## What to work on
Identify each line in the records below that contains the word "speed", and copy it.

====== Source material ======

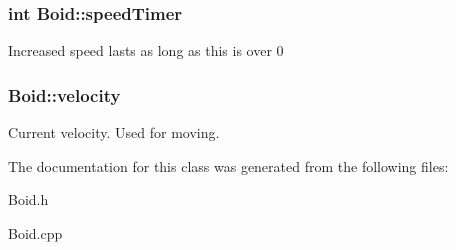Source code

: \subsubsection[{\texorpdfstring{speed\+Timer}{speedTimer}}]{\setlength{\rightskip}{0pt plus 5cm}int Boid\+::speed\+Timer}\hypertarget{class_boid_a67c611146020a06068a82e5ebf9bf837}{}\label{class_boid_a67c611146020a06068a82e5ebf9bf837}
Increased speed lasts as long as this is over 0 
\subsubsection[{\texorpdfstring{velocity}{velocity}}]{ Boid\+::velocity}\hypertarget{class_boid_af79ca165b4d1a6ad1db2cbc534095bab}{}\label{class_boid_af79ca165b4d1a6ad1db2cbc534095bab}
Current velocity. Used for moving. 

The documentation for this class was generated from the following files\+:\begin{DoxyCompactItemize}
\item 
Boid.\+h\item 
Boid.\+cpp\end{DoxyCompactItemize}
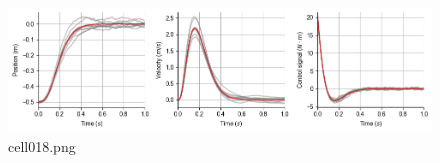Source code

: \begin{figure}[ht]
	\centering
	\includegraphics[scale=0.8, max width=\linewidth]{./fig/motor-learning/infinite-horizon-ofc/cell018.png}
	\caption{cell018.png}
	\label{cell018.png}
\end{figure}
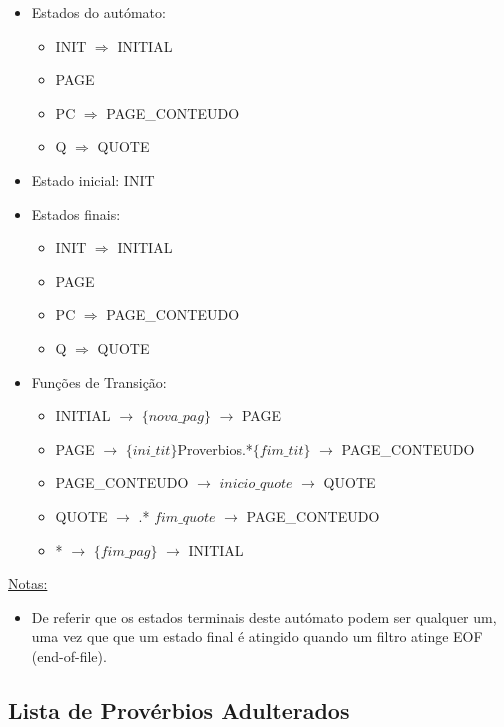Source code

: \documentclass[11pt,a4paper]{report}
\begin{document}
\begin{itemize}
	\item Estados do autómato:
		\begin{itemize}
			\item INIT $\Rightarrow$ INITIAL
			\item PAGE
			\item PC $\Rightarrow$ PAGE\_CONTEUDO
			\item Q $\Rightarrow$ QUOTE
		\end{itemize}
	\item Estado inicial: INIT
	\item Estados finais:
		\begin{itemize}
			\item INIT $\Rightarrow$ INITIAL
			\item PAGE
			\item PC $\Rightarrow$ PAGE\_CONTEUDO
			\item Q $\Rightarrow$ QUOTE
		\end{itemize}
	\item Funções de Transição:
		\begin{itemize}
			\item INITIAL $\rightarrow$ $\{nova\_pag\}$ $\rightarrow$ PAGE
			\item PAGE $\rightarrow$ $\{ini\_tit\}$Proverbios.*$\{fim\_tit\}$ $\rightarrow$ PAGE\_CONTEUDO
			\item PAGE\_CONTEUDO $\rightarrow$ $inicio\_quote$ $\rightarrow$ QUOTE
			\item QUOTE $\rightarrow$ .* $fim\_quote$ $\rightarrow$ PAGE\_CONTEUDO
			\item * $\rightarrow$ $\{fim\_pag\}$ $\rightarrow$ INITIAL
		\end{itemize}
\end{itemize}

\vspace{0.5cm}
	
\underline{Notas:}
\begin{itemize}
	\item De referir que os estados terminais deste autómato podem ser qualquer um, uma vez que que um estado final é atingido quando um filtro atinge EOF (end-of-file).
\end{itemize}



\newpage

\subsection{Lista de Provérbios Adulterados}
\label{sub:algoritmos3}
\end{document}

======

## Solution for this exercise
: \subsubsection[{\texorpdfstring{speed\+Timer}{speedTimer}}]{\setlength{\rightskip}{0pt plus 5cm}int Boid\+::speed\+Timer}\hypertarget{class_boid_a67c611146020a06068a82e5ebf9bf837}{}\label{class_boid_a67c611146020a06068a82e5ebf9bf837}
Increased speed lasts as long as this is over 0 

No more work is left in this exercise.